Task brief:
The output should contain the listing word for word and no pictures.

*** Material for this exercise ***

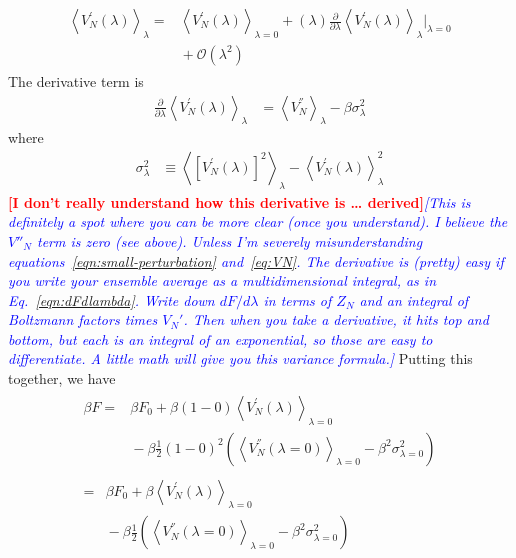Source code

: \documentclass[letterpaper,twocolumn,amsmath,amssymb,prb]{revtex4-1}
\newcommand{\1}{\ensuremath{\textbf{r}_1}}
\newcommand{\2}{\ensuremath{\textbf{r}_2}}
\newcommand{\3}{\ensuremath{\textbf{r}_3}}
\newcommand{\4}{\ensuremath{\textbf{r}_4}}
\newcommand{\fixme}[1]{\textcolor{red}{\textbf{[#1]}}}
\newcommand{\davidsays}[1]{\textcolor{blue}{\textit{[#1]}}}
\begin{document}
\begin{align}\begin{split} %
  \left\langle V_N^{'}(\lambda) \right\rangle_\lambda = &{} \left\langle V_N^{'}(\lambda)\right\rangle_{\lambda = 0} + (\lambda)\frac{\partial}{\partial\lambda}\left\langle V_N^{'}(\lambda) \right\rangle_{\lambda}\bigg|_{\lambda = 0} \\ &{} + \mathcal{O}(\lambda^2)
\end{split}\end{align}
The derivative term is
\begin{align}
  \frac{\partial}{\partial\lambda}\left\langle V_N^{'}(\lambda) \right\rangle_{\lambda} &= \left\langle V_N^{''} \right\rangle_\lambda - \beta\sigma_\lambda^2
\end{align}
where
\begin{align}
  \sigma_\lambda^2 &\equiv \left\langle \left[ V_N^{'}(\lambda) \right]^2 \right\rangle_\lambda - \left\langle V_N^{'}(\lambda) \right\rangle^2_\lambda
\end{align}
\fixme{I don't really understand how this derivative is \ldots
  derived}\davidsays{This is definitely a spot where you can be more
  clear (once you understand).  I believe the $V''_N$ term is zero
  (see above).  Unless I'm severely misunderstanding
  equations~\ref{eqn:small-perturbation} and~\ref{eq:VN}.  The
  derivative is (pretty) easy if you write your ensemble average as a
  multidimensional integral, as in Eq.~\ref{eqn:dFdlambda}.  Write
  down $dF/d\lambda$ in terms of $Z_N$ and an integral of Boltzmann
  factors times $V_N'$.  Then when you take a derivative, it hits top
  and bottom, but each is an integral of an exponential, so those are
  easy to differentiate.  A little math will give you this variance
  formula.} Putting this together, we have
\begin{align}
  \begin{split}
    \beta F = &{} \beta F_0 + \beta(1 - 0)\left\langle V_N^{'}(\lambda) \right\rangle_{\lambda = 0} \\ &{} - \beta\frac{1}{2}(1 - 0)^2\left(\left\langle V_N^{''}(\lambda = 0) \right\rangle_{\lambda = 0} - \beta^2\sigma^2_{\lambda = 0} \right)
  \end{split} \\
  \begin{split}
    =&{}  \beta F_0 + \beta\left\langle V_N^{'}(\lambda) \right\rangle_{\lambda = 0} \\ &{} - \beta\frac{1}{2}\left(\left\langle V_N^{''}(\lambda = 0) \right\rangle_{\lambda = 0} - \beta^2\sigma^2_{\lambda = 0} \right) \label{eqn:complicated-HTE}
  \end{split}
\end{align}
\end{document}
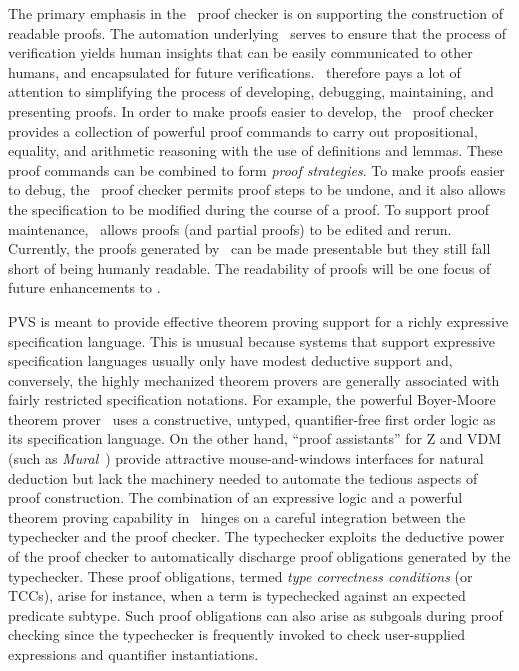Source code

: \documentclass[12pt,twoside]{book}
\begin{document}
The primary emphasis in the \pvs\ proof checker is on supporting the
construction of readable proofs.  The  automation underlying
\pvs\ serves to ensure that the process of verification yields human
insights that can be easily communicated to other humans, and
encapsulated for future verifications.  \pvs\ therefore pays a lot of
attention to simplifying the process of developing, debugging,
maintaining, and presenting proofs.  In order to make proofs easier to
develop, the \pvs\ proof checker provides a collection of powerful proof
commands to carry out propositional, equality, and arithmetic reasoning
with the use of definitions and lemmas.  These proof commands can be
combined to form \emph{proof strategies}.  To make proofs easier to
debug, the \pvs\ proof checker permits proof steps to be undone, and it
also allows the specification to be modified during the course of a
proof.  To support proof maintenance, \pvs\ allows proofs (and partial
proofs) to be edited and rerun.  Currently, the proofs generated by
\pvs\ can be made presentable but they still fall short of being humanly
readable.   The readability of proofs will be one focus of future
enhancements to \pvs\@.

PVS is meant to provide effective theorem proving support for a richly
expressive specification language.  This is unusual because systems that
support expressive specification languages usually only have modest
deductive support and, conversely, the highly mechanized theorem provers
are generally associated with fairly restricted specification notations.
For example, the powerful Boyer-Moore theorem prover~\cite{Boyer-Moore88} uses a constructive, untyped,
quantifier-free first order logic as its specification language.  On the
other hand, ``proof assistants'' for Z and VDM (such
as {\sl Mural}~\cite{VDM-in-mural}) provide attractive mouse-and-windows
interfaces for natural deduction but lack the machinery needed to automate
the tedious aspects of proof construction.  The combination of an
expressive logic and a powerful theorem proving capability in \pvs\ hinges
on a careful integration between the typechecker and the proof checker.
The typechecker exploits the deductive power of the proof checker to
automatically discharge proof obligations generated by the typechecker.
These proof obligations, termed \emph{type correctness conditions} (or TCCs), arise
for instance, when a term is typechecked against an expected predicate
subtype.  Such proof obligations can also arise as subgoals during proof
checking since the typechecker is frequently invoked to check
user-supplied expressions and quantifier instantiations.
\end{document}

*** End of Material for this exercise ***

Solution below:
Source code

: \documentclass[letterpaper,twocolumn,amsmath,amssymb,prb]{revtex4-1}
\newcommand{\1}{\ensuremath{\textbf{r}_1}}
\newcommand{\2}{\ensuremath{\textbf{r}_2}}
\newcommand{\3}{\ensuremath{\textbf{r}_3}}
\newcommand{\4}{\ensuremath{\textbf{r}_4}}
\newcommand{\fixme}[1]{\textcolor{red}{\textbf{[#1]}}}
\newcommand{\davidsays}[1]{\textcolor{blue}{\textit{[#1]}}}
\begin{document}
\begin{align}\begin{split} %
  \left\langle V_N^{'}(\lambda) \right\rangle_\lambda = &{} \left\langle V_N^{'}(\lambda)\right\rangle_{\lambda = 0} + (\lambda)\frac{\partial}{\partial\lambda}\left\langle V_N^{'}(\lambda) \right\rangle_{\lambda}\bigg|_{\lambda = 0} \\ &{} + \mathcal{O}(\lambda^2)
\end{split}\end{align}
The derivative term is
\begin{align}
  \frac{\partial}{\partial\lambda}\left\langle V_N^{'}(\lambda) \right\rangle_{\lambda} &= \left\langle V_N^{''} \right\rangle_\lambda - \beta\sigma_\lambda^2
\end{align}
where
\begin{align}
  \sigma_\lambda^2 &\equiv \left\langle \left[ V_N^{'}(\lambda) \right]^2 \right\rangle_\lambda - \left\langle V_N^{'}(\lambda) \right\rangle^2_\lambda
\end{align}
\fixme{I don't really understand how this derivative is \ldots
  derived}\davidsays{This is definitely a spot where you can be more
  clear (once you understand).  I believe the $V''_N$ term is zero
  (see above).  Unless I'm severely misunderstanding
  equations~\ref{eqn:small-perturbation} and~\ref{eq:VN}.  The
  derivative is (pretty) easy if you write your ensemble average as a
  multidimensional integral, as in Eq.~\ref{eqn:dFdlambda}.  Write
  down $dF/d\lambda$ in terms of $Z_N$ and an integral of Boltzmann
  factors times $V_N'$.  Then when you take a derivative, it hits top
  and bottom, but each is an integral of an exponential, so those are
  easy to differentiate.  A little math will give you this variance
  formula.} Putting this together, we have
\begin{align}
  \begin{split}
    \beta F = &{} \beta F_0 + \beta(1 - 0)\left\langle V_N^{'}(\lambda) \right\rangle_{\lambda = 0} \\ &{} - \beta\frac{1}{2}(1 - 0)^2\left(\left\langle V_N^{''}(\lambda = 0) \right\rangle_{\lambda = 0} - \beta^2\sigma^2_{\lambda = 0} \right)
  \end{split} \\
  \begin{split}
    =&{}  \beta F_0 + \beta\left\langle V_N^{'}(\lambda) \right\rangle_{\lambda = 0} \\ &{} - \beta\frac{1}{2}\left(\left\langle V_N^{''}(\lambda = 0) \right\rangle_{\lambda = 0} - \beta^2\sigma^2_{\lambda = 0} \right) \label{eqn:complicated-HTE}
  \end{split}
\end{align}
\end{document}
Source code

: \documentclass[12pt,twoside]{book}
\begin{document}
The primary emphasis in the \pvs\ proof checker is on supporting the
construction of readable proofs.  The  automation underlying
\pvs\ serves to ensure that the process of verification yields human
insights that can be easily communicated to other humans, and
encapsulated for future verifications.  \pvs\ therefore pays a lot of
attention to simplifying the process of developing, debugging,
maintaining, and presenting proofs.  In order to make proofs easier to
develop, the \pvs\ proof checker provides a collection of powerful proof
commands to carry out propositional, equality, and arithmetic reasoning
with the use of definitions and lemmas.  These proof commands can be
combined to form \emph{proof strategies}.  To make proofs easier to
debug, the \pvs\ proof checker permits proof steps to be undone, and it
also allows the specification to be modified during the course of a
proof.  To support proof maintenance, \pvs\ allows proofs (and partial
proofs) to be edited and rerun.  Currently, the proofs generated by
\pvs\ can be made presentable but they still fall short of being humanly
readable.   The readability of proofs will be one focus of future
enhancements to \pvs\@.

PVS is meant to provide effective theorem proving support for a richly
expressive specification language.  This is unusual because systems that
support expressive specification languages usually only have modest
deductive support and, conversely, the highly mechanized theorem provers
are generally associated with fairly restricted specification notations.
For example, the powerful Boyer-Moore theorem prover~\cite{Boyer-Moore88} uses a constructive, untyped,
quantifier-free first order logic as its specification language.  On the
other hand, ``proof assistants'' for Z and VDM (such
as {\sl Mural}~\cite{VDM-in-mural}) provide attractive mouse-and-windows
interfaces for natural deduction but lack the machinery needed to automate
the tedious aspects of proof construction.  The combination of an
expressive logic and a powerful theorem proving capability in \pvs\ hinges
on a careful integration between the typechecker and the proof checker.
The typechecker exploits the deductive power of the proof checker to
automatically discharge proof obligations generated by the typechecker.
These proof obligations, termed \emph{type correctness conditions} (or TCCs), arise
for instance, when a term is typechecked against an expected predicate
subtype.  Such proof obligations can also arise as subgoals during proof
checking since the typechecker is frequently invoked to check
user-supplied expressions and quantifier instantiations.
\end{document}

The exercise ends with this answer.